Lyken17 / Efficient-PyTorch

My best practice of training large dataset using PyTorch.
1.08k stars 139 forks source link

Speed is a bit slower after using lmdb. #4

Closed Fangyh09 closed 5 years ago

Fangyh09 commented 5 years ago

Speed is a bit slower after using lmdb. 30k images with size 1000x1000. The images are stored in SSD. Are there some locks in lmdb slow the speed?

Lyken17 commented 5 years ago

The resolution is much larger than ImageNet, where I benchmarked my code. I think perhaps in your case the challenging part is the CPU.

My loader disables write and turns off the lock https://github.com/Lyken17/Efficient-PyTorch/blob/master/tools/folder2lmdb.py#L27. I don't think the LMDB library will slow the process.

Can you share you disk I/O, and your CPU utilization during loading?

Fangyh09 commented 5 years ago

The server is used by multiple users and I have to wait for a good time.
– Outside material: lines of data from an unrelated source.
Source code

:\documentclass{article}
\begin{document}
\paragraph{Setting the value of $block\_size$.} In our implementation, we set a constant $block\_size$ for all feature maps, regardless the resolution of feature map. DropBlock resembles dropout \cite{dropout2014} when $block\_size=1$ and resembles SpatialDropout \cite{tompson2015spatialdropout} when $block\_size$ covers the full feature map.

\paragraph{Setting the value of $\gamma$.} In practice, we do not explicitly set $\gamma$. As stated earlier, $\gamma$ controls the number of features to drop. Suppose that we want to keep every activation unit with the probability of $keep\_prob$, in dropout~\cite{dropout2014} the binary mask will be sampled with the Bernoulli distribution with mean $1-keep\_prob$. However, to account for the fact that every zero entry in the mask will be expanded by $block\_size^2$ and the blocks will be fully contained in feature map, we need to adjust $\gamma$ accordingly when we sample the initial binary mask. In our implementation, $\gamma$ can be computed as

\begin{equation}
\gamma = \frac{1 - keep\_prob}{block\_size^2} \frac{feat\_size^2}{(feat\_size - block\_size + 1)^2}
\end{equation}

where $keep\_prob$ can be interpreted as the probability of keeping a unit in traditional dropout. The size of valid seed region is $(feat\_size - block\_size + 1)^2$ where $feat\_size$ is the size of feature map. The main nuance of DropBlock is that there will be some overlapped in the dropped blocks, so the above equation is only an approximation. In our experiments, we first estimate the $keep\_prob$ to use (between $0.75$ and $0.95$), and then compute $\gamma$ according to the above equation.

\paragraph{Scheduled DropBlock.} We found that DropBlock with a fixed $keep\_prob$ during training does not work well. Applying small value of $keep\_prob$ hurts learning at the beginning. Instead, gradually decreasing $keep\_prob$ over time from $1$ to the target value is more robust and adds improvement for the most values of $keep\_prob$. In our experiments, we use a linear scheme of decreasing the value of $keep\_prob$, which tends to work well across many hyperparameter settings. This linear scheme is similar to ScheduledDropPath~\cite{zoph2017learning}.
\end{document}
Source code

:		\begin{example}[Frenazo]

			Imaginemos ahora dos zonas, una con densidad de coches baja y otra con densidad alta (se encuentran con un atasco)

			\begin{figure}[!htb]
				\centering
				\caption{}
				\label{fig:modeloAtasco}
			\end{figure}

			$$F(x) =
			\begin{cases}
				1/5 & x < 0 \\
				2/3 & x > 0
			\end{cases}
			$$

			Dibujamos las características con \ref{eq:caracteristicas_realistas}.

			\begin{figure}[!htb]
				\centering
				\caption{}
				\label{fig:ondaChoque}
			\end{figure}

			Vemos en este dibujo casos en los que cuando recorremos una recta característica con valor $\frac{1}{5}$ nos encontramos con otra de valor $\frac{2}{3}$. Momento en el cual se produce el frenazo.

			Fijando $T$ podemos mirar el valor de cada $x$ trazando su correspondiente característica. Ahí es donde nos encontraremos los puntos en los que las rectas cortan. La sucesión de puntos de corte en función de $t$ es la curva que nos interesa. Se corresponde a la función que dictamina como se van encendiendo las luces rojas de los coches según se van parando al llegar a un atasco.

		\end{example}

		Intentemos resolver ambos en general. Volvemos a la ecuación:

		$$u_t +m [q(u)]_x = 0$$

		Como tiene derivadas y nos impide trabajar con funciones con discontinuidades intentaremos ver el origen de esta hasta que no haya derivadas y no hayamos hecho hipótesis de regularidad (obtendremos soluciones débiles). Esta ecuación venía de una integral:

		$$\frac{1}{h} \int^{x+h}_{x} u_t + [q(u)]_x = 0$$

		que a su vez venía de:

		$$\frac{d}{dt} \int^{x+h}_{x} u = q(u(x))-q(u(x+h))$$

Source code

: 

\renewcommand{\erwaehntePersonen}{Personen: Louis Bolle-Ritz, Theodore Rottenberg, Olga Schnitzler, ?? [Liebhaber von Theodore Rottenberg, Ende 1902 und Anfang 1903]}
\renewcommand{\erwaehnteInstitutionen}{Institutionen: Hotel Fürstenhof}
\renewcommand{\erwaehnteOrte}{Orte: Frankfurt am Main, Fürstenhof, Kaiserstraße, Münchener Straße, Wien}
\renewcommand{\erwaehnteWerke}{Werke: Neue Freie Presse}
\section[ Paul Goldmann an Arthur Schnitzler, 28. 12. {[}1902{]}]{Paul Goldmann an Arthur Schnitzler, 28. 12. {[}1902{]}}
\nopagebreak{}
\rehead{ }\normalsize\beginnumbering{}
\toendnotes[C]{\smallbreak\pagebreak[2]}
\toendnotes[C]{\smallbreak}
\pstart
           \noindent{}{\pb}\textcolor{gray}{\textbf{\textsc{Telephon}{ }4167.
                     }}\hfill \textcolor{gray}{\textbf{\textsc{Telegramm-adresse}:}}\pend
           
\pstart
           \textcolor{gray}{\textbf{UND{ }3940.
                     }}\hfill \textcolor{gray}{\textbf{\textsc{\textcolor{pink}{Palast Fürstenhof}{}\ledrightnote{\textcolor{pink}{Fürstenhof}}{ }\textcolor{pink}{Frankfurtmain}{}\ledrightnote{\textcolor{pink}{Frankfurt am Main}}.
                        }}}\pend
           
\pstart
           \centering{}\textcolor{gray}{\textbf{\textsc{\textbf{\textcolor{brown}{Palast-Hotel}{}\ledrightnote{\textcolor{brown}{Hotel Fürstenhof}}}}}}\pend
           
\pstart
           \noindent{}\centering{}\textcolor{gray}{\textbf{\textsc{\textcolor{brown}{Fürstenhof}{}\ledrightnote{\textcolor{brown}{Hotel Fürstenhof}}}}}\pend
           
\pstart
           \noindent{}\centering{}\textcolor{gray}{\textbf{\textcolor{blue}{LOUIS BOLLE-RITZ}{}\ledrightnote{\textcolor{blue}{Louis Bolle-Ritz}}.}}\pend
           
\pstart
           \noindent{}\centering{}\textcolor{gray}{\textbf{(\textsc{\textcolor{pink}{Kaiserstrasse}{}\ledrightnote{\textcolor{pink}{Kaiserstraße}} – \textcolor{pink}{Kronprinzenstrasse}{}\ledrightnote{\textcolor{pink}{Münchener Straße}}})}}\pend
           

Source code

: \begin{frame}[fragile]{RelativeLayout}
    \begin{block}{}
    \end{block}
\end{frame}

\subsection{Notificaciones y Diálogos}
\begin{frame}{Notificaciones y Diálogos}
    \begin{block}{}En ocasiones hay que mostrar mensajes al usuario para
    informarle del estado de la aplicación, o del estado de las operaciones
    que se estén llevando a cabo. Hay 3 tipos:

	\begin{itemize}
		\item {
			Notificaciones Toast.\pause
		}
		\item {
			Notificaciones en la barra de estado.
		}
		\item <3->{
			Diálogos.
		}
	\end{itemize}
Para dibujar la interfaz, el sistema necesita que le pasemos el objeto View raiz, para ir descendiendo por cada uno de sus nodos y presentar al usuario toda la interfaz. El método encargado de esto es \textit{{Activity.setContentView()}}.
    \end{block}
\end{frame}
I wonder whether the postprocess will slow the speed or not.

img = Image.open(buf).convert('RGB')
Lyken17 commented 5 years ago

Usually not for imagenet data. But for your case, I think it might be. Have you tried this repo https://github.com/uploadcare/pillow-simd?

Lyken17 commented 5 years ago

Close for no activity for a week. Feel free to reopen it if it is necessary.